NIH Grant Reviews Don’t Predict Success

Peer reviewers’ assessments of funding proposals to the National Institutes of Health don’t correlate well with later publication citations, a study shows.

Feb 18, 2016
Kerry Grens

FLICKR, QUINN DOMBROWSKIJudgments made by peer reviewers about the merit of grant proposals submitted to the National Institutes of Health (NIH) aren’t predictive of the subsequent productivity of the research. That’s the conclusion of a recent study, published in eLife February 16, which analyzed the number of citations and publications resulting from funded projects.

“The excellent productivity exhibited by many projects with relatively poor scores and the poor productivity exhibited by some projects with outstanding scores demonstrate the inherent unpredictability of scientific research,” Ferric Fang of the University of Washington School of Medicine and coauthors wrote in their report.

Studies on the predictive power of peer-review panels have yielded a mixed bag of results—some show they are not very good at deciding which projects will be the most productive. Yet a recent review of more than 130,000 grant proposals found that peer reviewers’ high scores correlated well with research projects that would end up with the most publications, citations, and patents.

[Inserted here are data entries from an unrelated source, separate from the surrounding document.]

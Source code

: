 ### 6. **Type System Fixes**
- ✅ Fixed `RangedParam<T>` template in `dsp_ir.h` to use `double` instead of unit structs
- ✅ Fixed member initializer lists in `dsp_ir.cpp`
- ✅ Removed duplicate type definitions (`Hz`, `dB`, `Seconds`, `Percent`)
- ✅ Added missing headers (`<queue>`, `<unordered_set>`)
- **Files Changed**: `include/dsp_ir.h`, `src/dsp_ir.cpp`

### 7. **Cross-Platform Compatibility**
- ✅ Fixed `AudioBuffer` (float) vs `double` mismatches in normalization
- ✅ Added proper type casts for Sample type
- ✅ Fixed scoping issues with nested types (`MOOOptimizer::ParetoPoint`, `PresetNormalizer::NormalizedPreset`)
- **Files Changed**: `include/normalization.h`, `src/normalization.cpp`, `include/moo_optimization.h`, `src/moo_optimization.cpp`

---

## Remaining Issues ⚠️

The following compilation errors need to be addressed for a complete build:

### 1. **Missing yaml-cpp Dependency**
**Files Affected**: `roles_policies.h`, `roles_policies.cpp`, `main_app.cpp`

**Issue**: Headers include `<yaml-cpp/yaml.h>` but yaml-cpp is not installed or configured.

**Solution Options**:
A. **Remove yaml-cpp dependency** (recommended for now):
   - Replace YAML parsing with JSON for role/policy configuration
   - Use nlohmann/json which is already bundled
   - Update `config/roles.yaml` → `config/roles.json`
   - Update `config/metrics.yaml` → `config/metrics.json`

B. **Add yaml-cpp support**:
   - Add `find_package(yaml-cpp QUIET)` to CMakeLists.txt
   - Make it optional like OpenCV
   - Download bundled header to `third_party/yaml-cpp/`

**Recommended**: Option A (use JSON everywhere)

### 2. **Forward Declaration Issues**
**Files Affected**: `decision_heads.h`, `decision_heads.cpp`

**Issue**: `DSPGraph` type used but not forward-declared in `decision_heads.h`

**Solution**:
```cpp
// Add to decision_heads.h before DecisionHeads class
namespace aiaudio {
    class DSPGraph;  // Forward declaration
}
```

That study included all proposals (both the high- and low-ranked), but Fang’s team wanted to look only at meritorious applications. So the researchers selected about 103,000 grants—those in the top 20th percentile in score or above (most funded grants sit within the top 10 percent).

They found that the number of publications and the citations related to those publications varied widely at each percentile, although those in the 2nd percentile and above yielded more citations than lower-ranked proposals.

“While our re-analysis confirms that there is a correlation between percentile score and publication or citation productivity for applications with scores in the top 20 percentiles, the correlation is quite modest . . . suggesting that the overall ability of review groups to predict application success is weak at best,” Fang’s team wrote.

“When people’s opinions count a lot, we may be doing worse than choosing at random,” study coauthor Arturo Casadevall of the Johns Hopkins Bloomberg School of Public Health said in a press release. “A negative word at the table can often swing the debate. And this is how we allocate research funding in this country.”

The researchers propose a system in which projects ranked highly by peer reviewers enter a lottery for funding.